Some categorical variables showed ordinal features. Kitchen Quality, shown below, is an example of where an excellent kitchen increased the value of a house. Our team ranked the different kitchen qualities for our model to prioritize the kitchen quality if it is excellent (Ex) over if the kitchen quality was good (Gd), typical/average (TA), or fair (Fa).
Skewed distributions can decrease the accuracy of a model’s predictions because it could reduce the impact of low frequency values which could be equally significant when represented by normally distributed data. As shown in the graphs below, we used a log transformation to normalize the Sales Price. Other skewed features, such as Lot Area, were also adjusted in the same manner.

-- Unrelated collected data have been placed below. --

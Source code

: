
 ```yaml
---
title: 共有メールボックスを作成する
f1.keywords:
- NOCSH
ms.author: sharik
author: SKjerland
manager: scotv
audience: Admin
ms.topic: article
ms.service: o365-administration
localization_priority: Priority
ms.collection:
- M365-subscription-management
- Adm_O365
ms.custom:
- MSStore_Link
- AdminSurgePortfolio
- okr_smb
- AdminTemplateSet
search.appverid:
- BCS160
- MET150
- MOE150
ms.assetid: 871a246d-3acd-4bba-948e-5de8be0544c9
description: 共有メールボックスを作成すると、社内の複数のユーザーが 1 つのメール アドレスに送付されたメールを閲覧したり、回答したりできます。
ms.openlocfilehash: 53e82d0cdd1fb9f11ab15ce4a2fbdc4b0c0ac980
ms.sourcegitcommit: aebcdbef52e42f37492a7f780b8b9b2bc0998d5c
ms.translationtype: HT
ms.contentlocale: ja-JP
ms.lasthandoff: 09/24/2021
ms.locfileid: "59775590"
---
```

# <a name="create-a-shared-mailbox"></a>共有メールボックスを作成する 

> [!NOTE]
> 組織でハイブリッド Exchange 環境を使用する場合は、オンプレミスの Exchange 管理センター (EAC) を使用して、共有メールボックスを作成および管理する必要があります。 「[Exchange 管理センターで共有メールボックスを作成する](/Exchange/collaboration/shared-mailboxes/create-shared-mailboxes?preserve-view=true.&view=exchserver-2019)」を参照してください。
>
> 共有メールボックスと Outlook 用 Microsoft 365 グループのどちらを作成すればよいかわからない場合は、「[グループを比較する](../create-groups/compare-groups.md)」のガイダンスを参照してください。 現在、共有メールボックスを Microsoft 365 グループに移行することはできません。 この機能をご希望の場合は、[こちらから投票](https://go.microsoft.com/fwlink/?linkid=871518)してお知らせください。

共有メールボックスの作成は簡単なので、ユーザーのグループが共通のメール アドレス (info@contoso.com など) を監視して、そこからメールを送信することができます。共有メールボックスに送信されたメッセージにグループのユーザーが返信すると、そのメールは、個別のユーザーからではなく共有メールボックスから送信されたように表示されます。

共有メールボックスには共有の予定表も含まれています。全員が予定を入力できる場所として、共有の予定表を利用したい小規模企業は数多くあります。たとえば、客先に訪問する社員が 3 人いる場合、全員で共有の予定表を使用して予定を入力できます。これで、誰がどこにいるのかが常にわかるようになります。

Machine Learning Model Development
After cleaning and transforming our data, we explored various machine learning algorithms to predict sales prices. To investigate benefits of dimension reduction and look for strong patterns in the dataset, we also evaluated the models with and without Principal Component Analysis. The various machine learning algorithms were optimized with a parameter grid search and used K-Fold cross validation to prevent overfitting. The two paths used in developing our models are shown below.

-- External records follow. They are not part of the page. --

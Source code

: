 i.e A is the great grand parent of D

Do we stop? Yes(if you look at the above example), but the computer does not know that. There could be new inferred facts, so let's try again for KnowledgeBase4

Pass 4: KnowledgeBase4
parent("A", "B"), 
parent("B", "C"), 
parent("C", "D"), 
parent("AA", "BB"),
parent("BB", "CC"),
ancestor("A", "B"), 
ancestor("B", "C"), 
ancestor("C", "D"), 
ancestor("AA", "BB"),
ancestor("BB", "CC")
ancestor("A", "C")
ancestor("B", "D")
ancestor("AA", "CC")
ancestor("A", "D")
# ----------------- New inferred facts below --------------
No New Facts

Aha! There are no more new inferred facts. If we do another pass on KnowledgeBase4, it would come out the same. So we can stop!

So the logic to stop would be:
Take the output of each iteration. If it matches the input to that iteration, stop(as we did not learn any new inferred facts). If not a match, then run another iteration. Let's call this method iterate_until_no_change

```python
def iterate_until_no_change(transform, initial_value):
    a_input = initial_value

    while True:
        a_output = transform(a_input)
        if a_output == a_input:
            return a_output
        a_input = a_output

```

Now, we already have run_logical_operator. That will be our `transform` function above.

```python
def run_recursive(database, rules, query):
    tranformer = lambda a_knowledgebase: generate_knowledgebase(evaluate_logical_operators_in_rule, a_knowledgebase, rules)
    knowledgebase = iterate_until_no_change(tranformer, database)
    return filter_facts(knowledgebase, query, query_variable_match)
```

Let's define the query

Our team built a comprehensive and robust model that explored Linear Regression, Lasso, Ridge, Elastic Net, Kernel Ridge, and Random Forest regression models and used a grid search with K-fold cross validation to ensure we had optimal tuning parameters.
We tested these models with and without Principal Component Analysis (PCA). After cleaning our data, performing EDA, and creating dummy variables for the categorical features, there were over 318 features in the model. 85 Principal Components accounted for 90% of the variance in our data. PCA allowed for us to reduce variation and illustrate strong patterns.
The chart below shows our results after completing Principal Component Analysis for the Kernel Ridge, Lasso, Random Forest and Elastic Net models. With PCA, the Kernel Ridge, Lasso and Elastic Net models performed the best in predicting housing prices with a Root-Mean Square Error of approximately 0.026 - 0.027.
Unfortunately for our models, PCA has its limitations since it relies on linear assumptions. Although PCA does a great job with data that is linearly correlated, PCA might not capture the full picture if there are nonlinearities.
Models Without PCA
Our team also ran the models without PCA and as depicted in the graph below. These results indicate models using Ridge, Lasso, ElasticNet, and Random Forest perform better without PCA best in predicting housing prices with a Root-Mean Square Error of approximately 0.024 - 0.029.
Finally, once we optimized our models based on the training data, we ran the Kaggle test set through the algorithms to predict the sale price. Overall, the ridge model provided the most accurate predictions.
From this project, we gained several key insights and ideas for improving the model in the future. While implementing PCA in the model did not always provide improved predictions, it may have improved results if we are able to identify any nonlinear relationships within our data set. We believe the grid search to optimize the input parameters of each model improved the accuracy and could be further improved with additional tuning among a broader range of parameters.
Additional regression models could also be implemented into the algorithm to optimize results as well as model stacking or ensembling techniques to incorporate several models into the prediction. Other considerations may include investigating other data that could influence the prices, such as how long the home was on the market and whether it has a desirable layout. It would also be interesting to see how these models perform based on home sales outside the dataset, for years after 2010.